Although the number of women in executive roles “is moving in the right direction,” Kent said he learned early on that the goal of gender equality should be addressed as a separate challenge and opportunity outside the greater goal of diversity. “I knew if gender equality was embedded in diversity [efforts], I wouldn’t get where I wanted to be as quickly as we wanted to be. We needed to tackle it separately with separate metrics."
Outside the company, Kent is active in advancing economic empowerment worldwide. “We have a responsibility to the 207 nations we serve,” he said, “and if we are to repeat success and have a sustainable business, then those communities have to be sustainable, from the smallest villages in the Amazon to neighborhoods in the largest cities. What creates sustainable communities? It’s economic empowerment of women.”
Through efforts such as providing clean water systems in small towns and villages in Africa and Latin America to economic empowerment initiatives in urban areas, Coca-Cola is committed to empowering 5 million women by 2020.
Asked what legacy he’d like to leave, Kent said, “To have done something to transfer a better world to the next generation. That is the biggest legacy you can have because it is terribly important for us who can impact that, to have a role in that from a social, economical, political, and environmental point of view, to leave a better world than we have inherited. That is becoming increasingly more difficult.”

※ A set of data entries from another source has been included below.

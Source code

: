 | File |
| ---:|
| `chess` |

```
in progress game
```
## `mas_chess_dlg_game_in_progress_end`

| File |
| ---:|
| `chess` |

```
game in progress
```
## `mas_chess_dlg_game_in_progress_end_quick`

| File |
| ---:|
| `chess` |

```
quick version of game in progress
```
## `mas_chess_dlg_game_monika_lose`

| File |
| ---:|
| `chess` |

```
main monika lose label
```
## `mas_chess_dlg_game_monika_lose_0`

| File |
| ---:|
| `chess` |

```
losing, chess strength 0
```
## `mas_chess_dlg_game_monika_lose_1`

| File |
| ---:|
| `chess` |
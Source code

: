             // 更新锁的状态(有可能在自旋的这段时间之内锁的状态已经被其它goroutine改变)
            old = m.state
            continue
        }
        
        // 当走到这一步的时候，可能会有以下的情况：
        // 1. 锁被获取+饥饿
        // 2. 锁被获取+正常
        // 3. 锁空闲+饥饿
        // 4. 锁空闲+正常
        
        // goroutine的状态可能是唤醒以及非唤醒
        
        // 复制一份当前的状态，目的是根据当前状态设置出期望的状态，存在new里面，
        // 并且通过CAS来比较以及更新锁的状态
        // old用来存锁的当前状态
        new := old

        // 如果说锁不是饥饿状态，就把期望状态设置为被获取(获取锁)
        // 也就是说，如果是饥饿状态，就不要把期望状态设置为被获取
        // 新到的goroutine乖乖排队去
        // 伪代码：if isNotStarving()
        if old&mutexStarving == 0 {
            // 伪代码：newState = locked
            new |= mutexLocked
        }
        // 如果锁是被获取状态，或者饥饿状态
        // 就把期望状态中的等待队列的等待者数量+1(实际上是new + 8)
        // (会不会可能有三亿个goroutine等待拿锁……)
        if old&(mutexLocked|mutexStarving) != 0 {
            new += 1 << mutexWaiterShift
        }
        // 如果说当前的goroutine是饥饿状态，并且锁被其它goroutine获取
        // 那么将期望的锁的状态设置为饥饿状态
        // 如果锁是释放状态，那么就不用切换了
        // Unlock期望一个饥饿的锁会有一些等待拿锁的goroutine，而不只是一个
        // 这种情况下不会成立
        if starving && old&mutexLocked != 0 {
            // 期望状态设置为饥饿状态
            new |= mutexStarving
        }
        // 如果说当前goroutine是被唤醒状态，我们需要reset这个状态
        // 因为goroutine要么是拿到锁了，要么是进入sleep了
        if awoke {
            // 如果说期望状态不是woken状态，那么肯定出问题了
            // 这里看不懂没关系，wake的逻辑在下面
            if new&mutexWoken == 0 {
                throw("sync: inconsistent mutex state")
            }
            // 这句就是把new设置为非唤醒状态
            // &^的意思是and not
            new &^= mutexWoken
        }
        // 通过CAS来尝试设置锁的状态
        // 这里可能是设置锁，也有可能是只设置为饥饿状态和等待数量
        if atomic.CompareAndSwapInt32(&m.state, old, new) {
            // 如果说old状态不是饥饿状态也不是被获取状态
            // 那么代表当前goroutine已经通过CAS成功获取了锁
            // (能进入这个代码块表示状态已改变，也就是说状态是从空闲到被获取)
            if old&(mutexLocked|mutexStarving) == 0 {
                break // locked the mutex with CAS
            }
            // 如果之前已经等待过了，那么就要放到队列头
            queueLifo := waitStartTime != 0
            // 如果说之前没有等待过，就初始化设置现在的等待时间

Kent said he learns a great deal from young adults, such as his 28-year-old daughter. “If we are not connected in the consumer business to the minds and psyche of these young people, we are going to lose the plot. In the past our business was creating great, quality products and brands that taste good and having a great distribution system and great advertising that would create positive impressions. Today, you can only be successful if you create positive consumer expressions – how people talk about you. And the character of your company has to meet the expectations of young people.”